TopN statistics are collected unnecessarily for non-skewed values on small tables
terry1purcell opened this issue · comments
Enhancement
Current ANALYZE will collect by default the top 500 values for an interesting column (indexed column or predicate column). For tables that are sampled, then there is pruning logic to remove statistics that are not skewed.

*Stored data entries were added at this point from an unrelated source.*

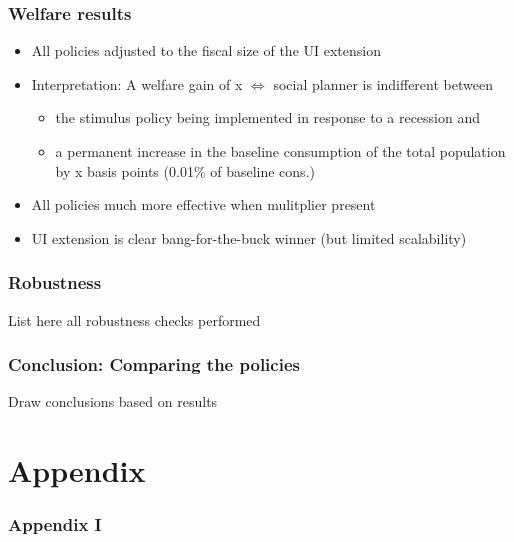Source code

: \documentclass[pdflatex]{beamer}
\begin{document}
\begin{frame}
\frametitle{Welfare results}

	\begin{table}[ht] 
		
	\end{table}

	\begin{itemize}
		\item All policies adjusted to the fiscal size of the UI extension
		\item Interpretation: A welfare gain of x $\Leftrightarrow$ social planner is indifferent between 
		\begin{itemize}
			\item the stimulus policy being implemented in response to a recession and 
			\item a permanent increase in the baseline consumption of the total population by x basis points (0.01\% of baseline cons.)
		\end{itemize}
	
		\item All policies much more effective when mulitplier present
		\item UI extension is clear bang-for-the-buck winner (but limited scalability)
	\end{itemize}


\end{frame}


\begin{frame}
\frametitle{Robustness}
List here all robustness checks performed
\end{frame}


\begin{frame}
\frametitle{Conclusion: Comparing the policies}
Draw conclusions based on results
\end{frame}


\section{Appendix}

\begin{frame}
\frametitle{Appendix I}
\end{frame}
\end{document}
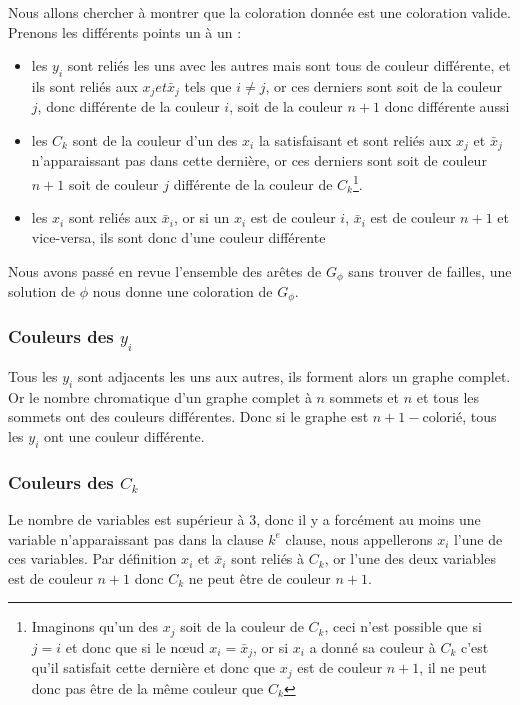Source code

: Nous allons chercher à montrer que la coloration donnée est une coloration valide.
Prenons les différents points un à un : 
\begin{itemize}
	\item les $y_i$ sont reliés les uns avec les autres mais sont tous de couleur différente, et ils
		sont reliés aux $x_j et \bar x_j$ tels que $i \not = j$, or ces derniers sont soit de la couleur
		$j$, donc différente de la couleur $i$, soit de la couleur $n+1$ donc différente aussi
	\item les $C_k$ sont de la couleur d'un des $x_i$ la satisfaisant et sont reliés aux $x_j$ et
		$\bar x_j$ n'apparaissant pas dans cette dernière, or ces derniers sont soit de couleur $n+1$
		soit de couleur $j$ différente de la couleur de $C_k$\footnote{Imaginons qu'un des $x_j$ soit de
			la couleur de $C_k$, ceci n'est possible que si $j = i$ et donc que si le n\oe ud $x_i = \bar
			x_j$, or si $x_i$ a donné sa couleur à $C_k$ c'est qu'il satisfait cette dernière et donc que
		$x_j$ est de couleur $n+1$, il ne peut donc pas être de la même couleur que $C_k$ }.
	\item les $x_i$ sont reliés aux $\bar x_i$, or si un $x_i$ est de couleur $i$, $\bar x_i$ est de
		couleur $n+1$ et vice-versa, ils sont donc d'une couleur différente
\end{itemize}

Nous avons passé en revue l'ensemble des arêtes de $G_\phi$ sans trouver de failles, une solution de
$\phi$ nous donne une coloration de $G_\phi$.

\subsubsection{Couleurs des $y_i$}

Tous les $y_i$ sont adjacents les uns aux autres, ils forment alors un graphe complet. Or le nombre
chromatique d'un graphe complet à $n$ sommets et $n$ et tous les sommets ont des couleurs
différentes. Donc si le graphe est $n+1-$colorié, tous les $y_i$ ont une couleur différente.

\subsubsection{Couleurs des $C_k$}

Le nombre de variables est supérieur à 3, donc il y a forcément au moins une variable n'apparaissant
pas dans la clause $k^e$ clause, nous appellerons $x_i$ l'une de ces variables. Par définition $x_i$
et $\bar x_i$ sont reliés à $C_k$, or l'une des deux variables est de couleur $n+1$ donc $C_k$ ne
peut être de couleur $n+1$.

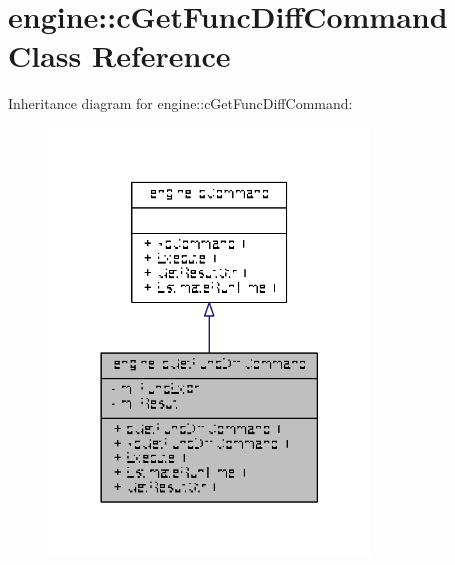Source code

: \hypertarget{classengine_1_1cGetFuncDiffCommand}{\section{engine\-:\-:c\-Get\-Func\-Diff\-Command Class Reference}
\label{classengine_1_1cGetFuncDiffCommand}
}


Inheritance diagram for engine\-:\-:c\-Get\-Func\-Diff\-Command\-:
\nopagebreak
\begin{figure}[H]
\begin{center}
\leavevmode
\includegraphics[width=242pt]{classengine_1_1cGetFuncDiffCommand__inherit__graph}
\end{center}
\end{figure}


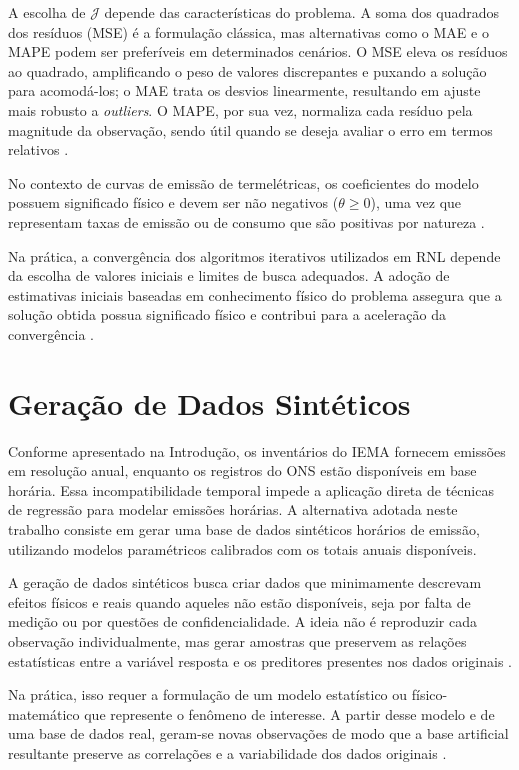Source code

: A escolha de \(\mathcal{J}\) depende das características do problema. A soma dos quadrados dos resíduos (\ac{MSE}) é a formulação clássica, mas alternativas como o \ac{MAE} e o \ac{MAPE} podem ser preferíveis em determinados cenários. O \ac{MSE} eleva os resíduos ao quadrado, amplificando o peso de valores discrepantes e puxando a solução para acomodá-los; o \ac{MAE} trata os desvios linearmente, resultando em ajuste mais robusto a \textit{outliers}. O \ac{MAPE}, por sua vez, normaliza cada resíduo pela magnitude da observação, sendo útil quando se deseja avaliar o erro em termos relativos \cite{myttenaere2016mean}.

No contexto de curvas de emissão de termelétricas, os coeficientes do modelo possuem significado físico e devem ser não negativos (\(\theta \geq 0\)), uma vez que representam taxas de emissão ou de consumo que são positivas por natureza \cite{wood2013power}.

Na prática, a convergência dos algoritmos iterativos utilizados em \ac{RNL} depende da escolha de valores iniciais e limites de busca adequados. A adoção de estimativas iniciais baseadas em conhecimento físico do problema assegura que a solução obtida possua significado físico e contribui para a aceleração da convergência \cite{seber1989nonlinear}.

\section{Geração de Dados Sintéticos}

Conforme apresentado na Introdução, os inventários do \ac{IEMA} fornecem emissões em resolução anual, enquanto os registros do \ac{ONS} estão disponíveis em base horária. Essa incompatibilidade temporal impede a aplicação direta de técnicas de regressão para modelar emissões horárias. A alternativa adotada neste trabalho consiste em gerar uma base de dados sintéticos horários de emissão, utilizando modelos paramétricos calibrados com os totais anuais disponíveis.

A geração de dados sintéticos busca criar dados que minimamente descrevam efeitos físicos e reais quando aqueles não estão disponíveis, seja por falta de medição ou por questões de confidencialidade. A ideia não é reproduzir cada observação individualmente, mas gerar amostras que preservem as relações estatísticas entre a variável resposta e os preditores presentes nos dados originais \cite{nowok2016synthpop}.

Na prática, isso requer a formulação de um modelo estatístico ou físico-matemático que represente o fenômeno de interesse. A partir desse modelo e de uma base de dados real, geram-se novas observações de modo que a base artificial resultante preserve as correlações e a variabilidade dos dados originais \cite{nowok2016synthpop}.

For tables that are NOT sampled (smaller tables) - the pruning logic is not invoked.
Below shows an example where values are collected with a count of 1 - which are not skewed.
tidb> show stats_topn;
+---------+------------+----------------+-------------+----------+------------+-------+
| Db_name | Table_name | Partition_name | Column_name | Is_index | Value | Count |
+---------+------------+----------------+-------------+----------+------------+-------+
| test | t2 | | a | 0 | 73 | 16 |
| test | t2 | | a | 0 | 74 | 16 |
| test | t2 | | a | 0 | 75 | 16 |
| test | t2 | | a | 0 | 76 | 16 |
......
| test | t2 | | a | 0 | 101 | 1 |
| test | t2 | | a | 0 | 102 | 1 |
| test | t2 | | a | 0 | 103 | 1 |
| test | t2 | | a | 0 | 104 | 1 |
......
Do we already support the pruning TopN logic in small table (sampled table) ?